> TASK OBJECTIVE: Return every line of the records that includes the string "Precondizione".

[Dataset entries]
== Segment start ==

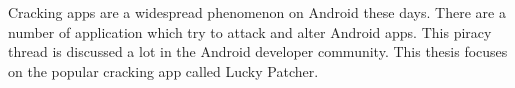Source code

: Cracking apps are a widespread phenomenon on Android these days.
There are a number of application which try to attack and alter Android apps.
This piracy thread is discussed a lot in the Android developer community.
This thesis focuses on the popular cracking app called Lucky Patcher.
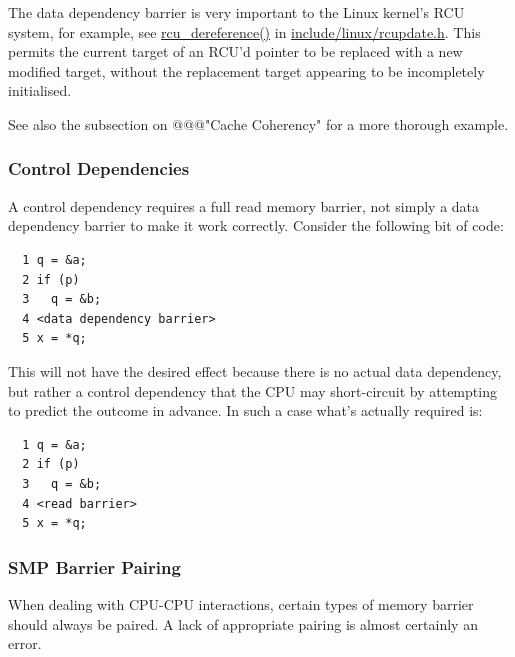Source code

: The data dependency barrier is very important to the Linux kernel's
RCU system, for example,
see \url{rcu_dereference()} in \url{include/linux/rcupdate.h}.
This permits the current
target of an RCU'd pointer to be replaced with a new modified target, without
the replacement target appearing to be incompletely initialised.

See also the subsection on @@@"Cache Coherency" for a more thorough example.

\subsubsection{Control Dependencies}
\label{sec:advsync:Control Dependencies}

A control dependency requires a full read memory barrier, not simply a data
dependency barrier to make it work correctly.  Consider the following bit of
code:

\vspace{5pt}
\begin{minipage}[t]{\columnwidth}
\small
\begin{verbatim}
  1 q = &a;
  2 if (p)
  3   q = &b;
  4 <data dependency barrier>
  5 x = *q;
\end{verbatim}
\end{minipage}
\vspace{5pt}

This will not have the desired effect because there is no actual data
dependency, but rather a control dependency that the CPU may short-circuit by
attempting to predict the outcome in advance.  In such a case what's actually
required is:

\vspace{5pt}
\begin{minipage}[t]{\columnwidth}
\small
\begin{verbatim}
  1 q = &a;
  2 if (p)
  3   q = &b;
  4 <read barrier>
  5 x = *q;
\end{verbatim}
\end{minipage}
\vspace{5pt}

\subsubsection{SMP Barrier Pairing}
\label{sec:advsync:SMP Barrier Pairing}

When dealing with CPU-CPU interactions, certain types of memory barrier should
always be paired.  A lack of appropriate pairing is almost certainly an error.

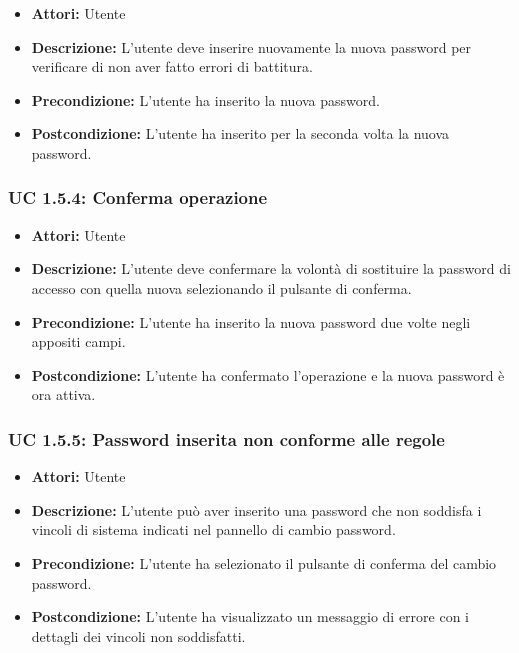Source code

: \begin{itemize}
    \item \textbf{Attori:} Utente
    \item \textbf{Descrizione:} L'utente deve inserire nuovamente la nuova password per verificare di non aver fatto errori di battitura.
    \item \textbf{Precondizione:} L'utente ha inserito la nuova password.
    \item \textbf{Postcondizione:} L'utente ha inserito per la seconda volta la nuova password.
\end{itemize}

\subsubsection{UC 1.5.4: Conferma operazione}

\begin{itemize}
    \item \textbf{Attori:} Utente
    \item \textbf{Descrizione:} L'utente deve confermare la volontà di sostituire la password di accesso con quella nuova selezionando il pulsante di conferma.
    \item \textbf{Precondizione:} L'utente ha inserito la nuova password due volte negli appositi campi.
    \item \textbf{Postcondizione:} L'utente ha confermato l'operazione e la nuova password è ora attiva.
\end{itemize}

\subsubsection{UC 1.5.5: Password inserita non conforme alle regole}

\begin{itemize}
    \item \textbf{Attori:} Utente
    \item \textbf{Descrizione:} L'utente può aver inserito una password che non soddisfa i vincoli di sistema indicati nel pannello di cambio password.
    \item \textbf{Precondizione:} L'utente ha selezionato il pulsante di conferma del cambio password.
    \item \textbf{Postcondizione:} L'utente ha visualizzato un messaggio di errore con i dettagli dei vincoli non soddisfatti.
\end{itemize}

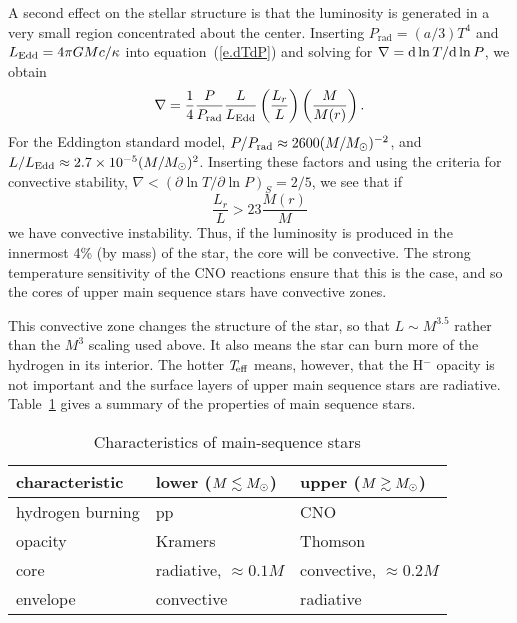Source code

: A second effect on the stellar structure is that the luminosity is generated in a very small region concentrated about the center.  Inserting $P_{\mathrm{rad}} = (a/3) T^{4}$ and $L_{\mathrm{Edd}} = 4\pi GMc/\kappa$ into equation~(\ref{e.dTdP}) and solving for $\nabla = \mathrm{d}\ln T/\mathrm{d}\ln P$, we obtain
\begin{equation}\label{e.del}
\nabla = \frac{1}{4}\frac{P}{P_{\mathrm{rad}}}\frac{L}{L_{\mathrm{Edd}}}\left(\frac{L_{r}}{L}\right)\left(\frac{M}{M(r)}\right).
\end{equation}
For the Eddington standard model, $P/P_{\mathrm{rad}} \approx 2600 (M/M_\odot)^{-2}$, and $L/L_{\mathrm{Edd}} \approx 2.7\times 10^{-5} (M/M_\odot)^{2}$.  Inserting these factors and using the criteria for convective stability, $\nabla < (\partial\ln T/\partial\ln P)_{S} = 2/5$,  we see that if 
\[ \frac{L_{r}}{L} > 23 \frac{M(r)}{M} \]
we have convective instability.  Thus, if the luminosity is produced in the innermost 4\% (by mass) of the star, the core will be convective.  The strong temperature sensitivity of the CNO reactions ensure that this is the case, and so the cores of upper main sequence stars have convective zones.

This convective zone changes the structure of the star, so that $L\sim M^{3.5}$ rather than the $M^{3}$ scaling used above.  It also means the star can burn more of the hydrogen in its interior.  The hotter $T_{\!\mathrm{eff}}$ means, however, that the H$^{-}$ opacity is not important and the surface layers of upper main sequence stars are radiative.  Table~\ref{t.MS-characteristics} gives a summary of the properties of main sequence stars.

\begin{table}
\caption{\label{t.MS-characteristics} Characteristics of main-sequence stars}
\centering
\begin{tabular}{lll}
\hline
characteristic & lower ($M\lesssim M_\odot$) & upper ($M\gtrsim M_\odot$)\\
\hline\hline
hydrogen burning & pp & CNO\\
opacity & Kramers & Thomson\\
core & radiative, $\approx 0.1M$  & convective, $\approx 0.2 M$\\
envelope & convective & radiative\\
\hline
\end{tabular}
\end{table}

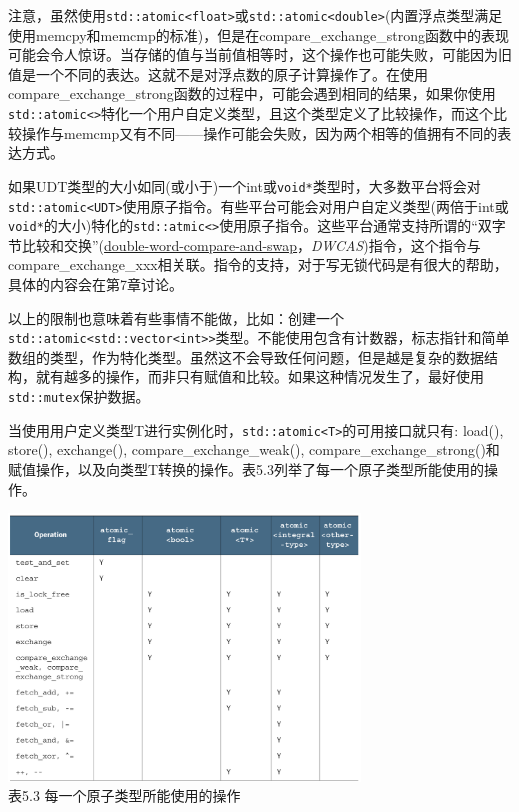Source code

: 注意，虽然使用\texttt{std::atomic<float>}或\texttt{std::atomic<double>}(内置浮点类型满足使用memcpy和memcmp的标准)，但是在compare\_exchange\_strong函数中的表现可能会令人惊讶。当存储的值与当前值相等时，这个操作也可能失败，可能因为旧值是一个不同的表达。这就不是对浮点数的原子计算操作了。在使用compare\_exchange\_strong函数的过程中，可能会遇到相同的结果，如果你使用\texttt{std::atomic<>}特化一个用户自定义类型，且这个类型定义了比较操作，而这个比较操作与memcmp又有不同——操作可能会失败，因为两个相等的值拥有不同的表达方式。

如果UDT类型的大小如同(或小于)一个int或\texttt{void*}类型时，大多数平台将会对\texttt{std::atomic<UDT>}使用原子指令。有些平台可能会对用户自定义类型(两倍于int或\texttt{void*}的大小)特化的\texttt{std::atmic<>}使用原子指令。这些平台通常支持所谓的“双字节比较和交换”(\href{http://en.wikipedia.org/wiki/Double_compare-and-swap}{double-word-compare-and-swap}，\textit{DWCAS})指令，这个指令与compare\_exchange\_xxx相关联。指令的支持，对于写无锁代码是有很大的帮助，具体的内容会在第7章讨论。

以上的限制也意味着有些事情不能做，比如：创建一个\texttt{std::atomic<std::vector<int>>}类型。不能使用包含有计数器，标志指针和简单数组的类型，作为特化类型。虽然这不会导致任何问题，但是越是复杂的数据结构，就有越多的操作，而非只有赋值和比较。如果这种情况发生了，最好使用\texttt{std::mutex}保护数据。

当使用用户定义类型T进行实例化时，\texttt{std::atomic<T>}的可用接口就只有: load(), store(), exchange(), compare\_exchange\_weak(), compare\_exchange\_strong()和赋值操作，以及向类型T转换的操作。表5.3列举了每一个原子类型所能使用的操作。


\begin{center}
    \includegraphics[width=0.7\textwidth]{content/chapter05/images/5-3-table.png}\\
    表5.3 每一个原子类型所能使用的操作
\end{center}

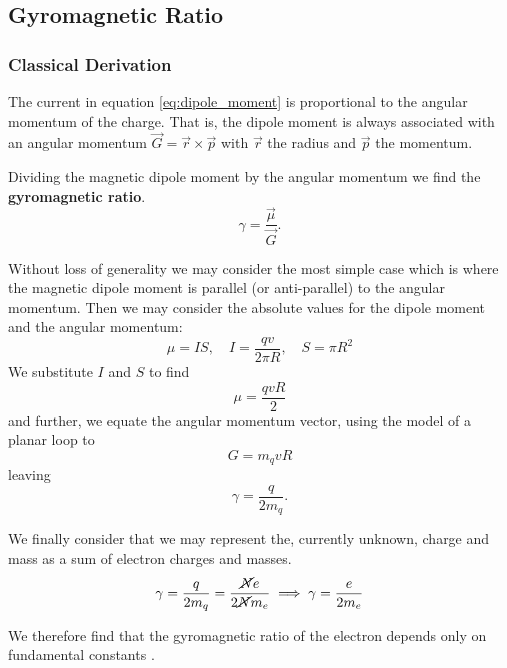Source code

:\subsection{Gyromagnetic Ratio}
\subsubsection{Classical Derivation}
The current in equation \ref{eq:dipole_moment} is proportional to the angular momentum of the charge. That is, the dipole moment is always associated with an angular momentum $\vec{G} = \vec{r} \times \vec{p}$ with $\vec{r}$ the radius and $\vec{p}$ the momentum. 

Dividing the magnetic dipole moment by the angular momentum we find the \textbf{gyromagnetic ratio}. 
\begin{equation}
    \gamma = \frac{\vec{\mu}}{\vec{G}}.
    \label{eq:gyromagnetic_ratio}
\end{equation}

Without loss of generality we may consider the most simple case which is where the magnetic dipole moment is parallel (or anti-parallel) to the angular momentum. Then we may consider the absolute values for the dipole moment and the angular momentum: 
\begin{equation}
    \mu = IS, \quad I = 
    \frac{qv}{2\pi R},
    \quad S = \pi R^2 
\end{equation}
We substitute $I$ and $S$ to find 
\begin{equation}
    \mu = \frac{qvR}{2} 
\end{equation}
and further, we equate the angular momentum vector, using the model of a planar loop to 
\begin{equation}
   G= m_q v R 
\end{equation}
leaving 
\begin{equation}
    \gamma = \frac{q}{2m_q } . 
\end{equation}

We finally consider that we may represent the, currently unknown, charge and mass as a sum of electron charges and masses. 
\begin{equation}
    \gamma = \frac{q}{2m_q } = \frac{\cancel{N}e}{2\cancel{N} m_e} \implies \gamma = \frac{e}{2 m_e}
    \label{eq:gyromagnetic_ratio}
\end{equation}

We therefore find that the gyromagnetic ratio of the electron depends only on fundamental constants \cite{bromley2000quantum}.



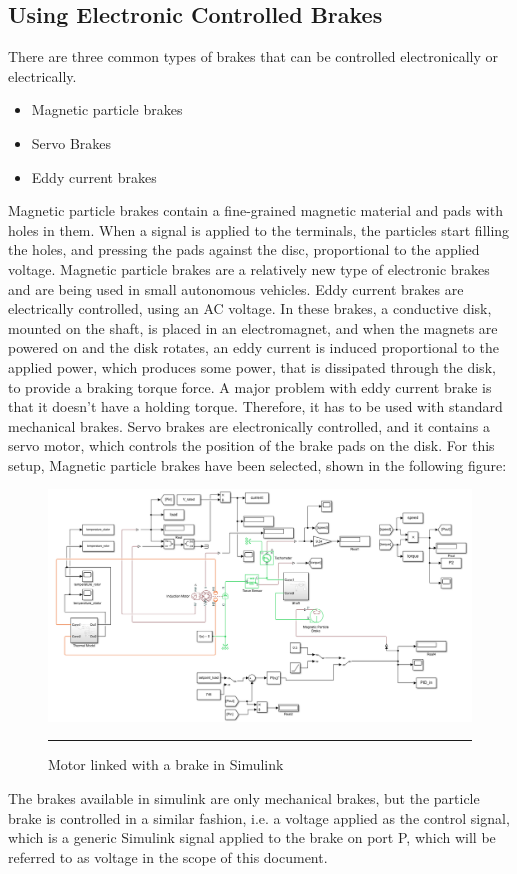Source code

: \subsection{Using Electronic Controlled Brakes}
There are three common types of brakes that can be controlled electronically or electrically. 
\begin{itemize}
	\item	Magnetic particle brakes
	\item	Servo Brakes
	\item	Eddy current brakes
\end{itemize}
Magnetic particle brakes contain a fine-grained magnetic material and pads with holes in them. When a signal is applied to the terminals, the particles start filling the holes, and pressing the pads against the disc, proportional to the applied voltage. Magnetic particle brakes are a relatively new type of electronic brakes and are being used in small autonomous vehicles.
Eddy current brakes are electrically controlled, using an AC voltage. In these brakes, a conductive disk, mounted on the shaft, is placed in an electromagnet, and when the magnets are powered on and the disk rotates, an eddy current is induced proportional to the applied power, which produces some power, that is dissipated through the disk, to provide a braking torque force.  A major problem with eddy current brake is that it doesn’t have a holding torque. Therefore, it has to be used with standard mechanical brakes.
Servo brakes are electronically controlled, and it contains a servo motor, which controls the position of the brake pads on the disk. 
For this setup, Magnetic particle brakes have been selected, shown in the following figure:
\begin{figure}[htbp]
	\centering
		\includegraphics[width = 4.5in]{./Figures/MS/fig321.png}
		\rule{35em}{0.5pt}
	\caption{Motor linked with a brake in Simulink}
	\label{fig:Motor linked with a brake in Simulink}
\end{figure}
The brakes available in simulink are only mechanical brakes, but the particle brake is controlled in a similar fashion, i.e. a voltage applied as the control signal, which is a generic Simulink signal applied to the brake on port P, which will be referred to as voltage in the scope of this document.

== Segment end ==

> PROBLEM SOLUTION:
    \item \textbf{Precondizione:} L'utente ha inserito la nuova password.
    \item \textbf{Precondizione:} L'utente ha inserito la nuova password due volte negli appositi campi.
    \item \textbf{Precondizione:} L'utente ha selezionato il pulsante di conferma del cambio password.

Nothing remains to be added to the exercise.